Although primarily an editor, Alonso also wrote Spider-Man: One More Day Sketchbook, a 2007 tie-in book to the "Spider-Man: One More Day" storyline, and inked issues 3 and 4 of the 2008 miniseries NYX: No Way Home.

Alonso would also oversee critically acclaimed runs on X-Men, such as "X-Men: Messiah Complex" (2007–08) and "Curse of the Mutants" (2010–11).

He was promoted to vice president, executive editor in early 2010, and oversaw cross-promotional projects such an issue of the ESPN The Magazine, which depicted several NBA basketball players as Marvel superheroes. The issue was published in October 2010 by ESPN, which like Marvel, is owned by parent company Disney.

In July 2010 Alonso and fellow Marvel Editor Tom Brevoort began a weekly column on Comic Book Resources called "Marvel T&A", a new installment of which appears every Friday, along with Joe Quesada's "Cup O' Joe" column.

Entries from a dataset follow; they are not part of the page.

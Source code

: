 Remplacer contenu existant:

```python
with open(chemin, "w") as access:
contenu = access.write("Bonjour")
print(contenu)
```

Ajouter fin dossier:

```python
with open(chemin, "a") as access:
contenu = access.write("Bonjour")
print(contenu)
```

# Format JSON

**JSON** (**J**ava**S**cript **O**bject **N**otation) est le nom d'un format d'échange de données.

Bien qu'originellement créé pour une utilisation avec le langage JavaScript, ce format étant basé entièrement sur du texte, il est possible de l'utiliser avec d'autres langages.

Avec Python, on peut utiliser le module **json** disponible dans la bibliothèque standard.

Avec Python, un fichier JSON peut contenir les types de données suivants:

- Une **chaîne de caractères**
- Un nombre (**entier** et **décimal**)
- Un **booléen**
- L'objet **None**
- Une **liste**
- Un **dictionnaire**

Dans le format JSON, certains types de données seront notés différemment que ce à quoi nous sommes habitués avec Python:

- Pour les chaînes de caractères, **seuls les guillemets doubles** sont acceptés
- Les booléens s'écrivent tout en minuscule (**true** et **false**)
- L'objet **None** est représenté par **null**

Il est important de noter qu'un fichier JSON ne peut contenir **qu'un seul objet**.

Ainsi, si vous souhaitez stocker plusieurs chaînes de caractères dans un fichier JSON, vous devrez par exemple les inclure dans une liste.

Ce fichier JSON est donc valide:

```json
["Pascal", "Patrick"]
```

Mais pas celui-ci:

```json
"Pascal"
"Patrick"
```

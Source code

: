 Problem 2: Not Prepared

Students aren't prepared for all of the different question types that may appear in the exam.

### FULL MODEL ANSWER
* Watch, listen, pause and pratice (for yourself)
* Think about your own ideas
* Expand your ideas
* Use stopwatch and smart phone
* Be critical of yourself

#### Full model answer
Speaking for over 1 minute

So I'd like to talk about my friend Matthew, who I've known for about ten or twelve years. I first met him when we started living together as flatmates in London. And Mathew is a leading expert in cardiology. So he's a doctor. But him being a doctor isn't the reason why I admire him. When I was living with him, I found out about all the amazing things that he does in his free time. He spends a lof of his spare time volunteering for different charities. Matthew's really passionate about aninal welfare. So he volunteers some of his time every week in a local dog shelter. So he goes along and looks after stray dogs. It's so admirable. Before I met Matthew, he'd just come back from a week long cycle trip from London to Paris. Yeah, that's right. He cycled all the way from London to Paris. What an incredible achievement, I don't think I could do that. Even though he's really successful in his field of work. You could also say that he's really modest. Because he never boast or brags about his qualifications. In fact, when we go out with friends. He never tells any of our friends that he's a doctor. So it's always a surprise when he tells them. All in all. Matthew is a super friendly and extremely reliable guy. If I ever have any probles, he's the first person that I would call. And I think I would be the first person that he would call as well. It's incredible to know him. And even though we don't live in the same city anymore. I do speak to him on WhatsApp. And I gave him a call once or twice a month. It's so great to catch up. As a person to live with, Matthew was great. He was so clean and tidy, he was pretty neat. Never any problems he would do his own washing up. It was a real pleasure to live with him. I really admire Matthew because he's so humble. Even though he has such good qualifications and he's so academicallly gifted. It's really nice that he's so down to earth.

On January 4, 2011, Alonso was named editor in chief of Marvel Comics, replacing Joe Quesada, who was named chief creative officer the previous June. In attaining the position of editor in chief, he became only the third person in 15 years to hold the position, and one of the few in the company's history to gain it "without tumult or corporate bloodshed".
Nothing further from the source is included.